(Collected data)
####################

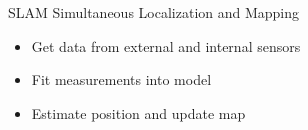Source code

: \documentclass[17pt,mathserif]{beamer}
\begin{document}
    \begin{frame}{SLAM} {Simultaneous Localization and Mapping}
      \vspace*{-3em}
      \begin{center}
        \begin{itemize}
          \item Get data from external and internal sensors
          \item Fit measurements into model
          \item Estimate position and update map
        \end{itemize}
        \vspace*{-0.8em}
        \begin{figure}

        \end{figure}
      \end{center}
      
    \end{frame}
    
\end{document}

####################

◆ WORK ORDER: Show each line in the data where the string "frame" appears.

◆ WRITTEN ANSWER:
    \begin{frame}{SLAM} {Simultaneous Localization and Mapping}
    \end{frame}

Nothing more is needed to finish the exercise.